彼らの目的はその名の通り陽動。本命チームであるワルサーロが目的を達成出来るように、ギリギリまで見つからず、程々の所で見つかり、敵を混乱に陥れる役目。
彼らもまた、忍者、忍と呼ばれし力を持つ人間達であり、一般人、普通の騎士、兵士を攪乱、手玉に取ることなどお手の物。先制出来れば、任務遂行出来る自信は十分にあった。
深夜の城下町を素早く駆ける。――その時だった。
「!」
ザッ、と五人全員の足が一気に止まる。突然、圧倒的威圧感、存在感を感じたからだ。――ハッとして見て見れば。

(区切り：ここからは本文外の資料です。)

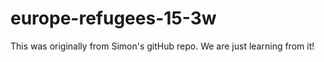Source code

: # europe-refugees-15-3w
This was originally from Simon's gitHub repo. We are just learning from it!
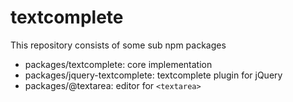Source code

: # textcomplete

This repository consists of some sub npm packages

- packages/textcomplete: core implementation
- packages/jquery-textcomplete: textcomplete plugin for jQuery
- packages/@textarea: editor for `<textarea>`
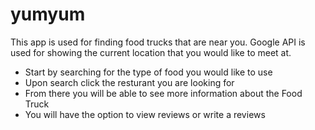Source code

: # yumyum
This app is used for finding food trucks that are near you.
Google API is used for showing the current location that you would like to meet at.
- Start by searching for the type of food you would like to use
- Upon search click the resturant you are looking for
- From there you will be able to see more information about the Food Truck
- You will have the option to view reviews or write a reviews
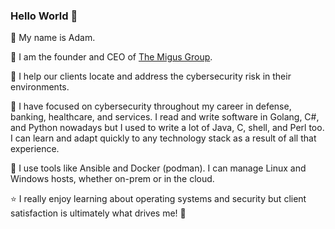 ### Hello World 👋

📛 My name is Adam.

🏢 I am the founder and CEO of [The Migus Group](https://migusgroup.com).

👔 I help our clients locate and address the cybersecurity risk in their environments.

📖 I have focused on cybersecurity throughout my career in defense, banking, healthcare, and services.
I read and write software in Golang, C#, and Python nowadays but I used to write a lot of Java, C, shell, and Perl too.
I can learn and adapt quickly to any technology stack as a result of all that experience.

🧰 I use tools like Ansible and Docker (podman).
I can manage Linux and Windows hosts, whether on-prem or in the cloud.

⭐ I really enjoy learning about operating systems and security but client satisfaction is ultimately what drives me! 🚀

<!--
**amigus/amigus** is a ✨ _special_ ✨ repository because its `README.md` (this file) appears on your GitHub profile.

Here are some ideas to get you started:

- 🔭 I’m currently working on ...
- 🌱 I’m currently learning ...
- 👯 I’m looking to collaborate on ...
- 🤔 I’m looking for help with ...
- 💬 Ask me about ...
- 📫 How to reach me: ...
- 😄 Pronouns: ...
- ⚡ Fun fact: ...
-->
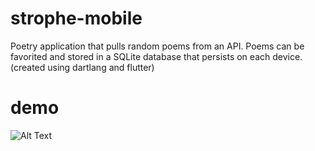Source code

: # strophe-mobile
Poetry application that pulls random poems from an API. Poems can be favorited and stored in a SQLite database that persists on each device. (created using dartlang and flutter)

# demo 
![Alt Text](https://i.gyazo.com/81807904b98a482d058e04a8c0f125f7.gif)
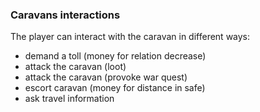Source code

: ### Caravans interactions

The player can interact with the caravan in different ways:

- demand a toll (money for relation decrease)
- attack the caravan (loot)
- attack the caravan (provoke war quest)
- escort caravan (money for distance in safe)
- ask travel information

「全部で五人か。――忍者ならもっと気配も殺気も隠した方がいいぜ。その程度じゃ、アタシに駄々漏れだからな」
「何……!?」
勿論、気配も殺気も消していた。任務遂行までは、ほぼ無、それが忍。――それなのに、目の前の相手は駄々洩れだと言う。自分達が衰えたわけではない。目の前の相手の、感知能力が異常なのだ。
「にしても忍者か。「普通の」忍者は真正面から戦ったら強えのか? 楽しませてくれよ?」
圧倒的存在感で、彼らの殺意を見抜いたのは――狂人化したソフィ、その人であった。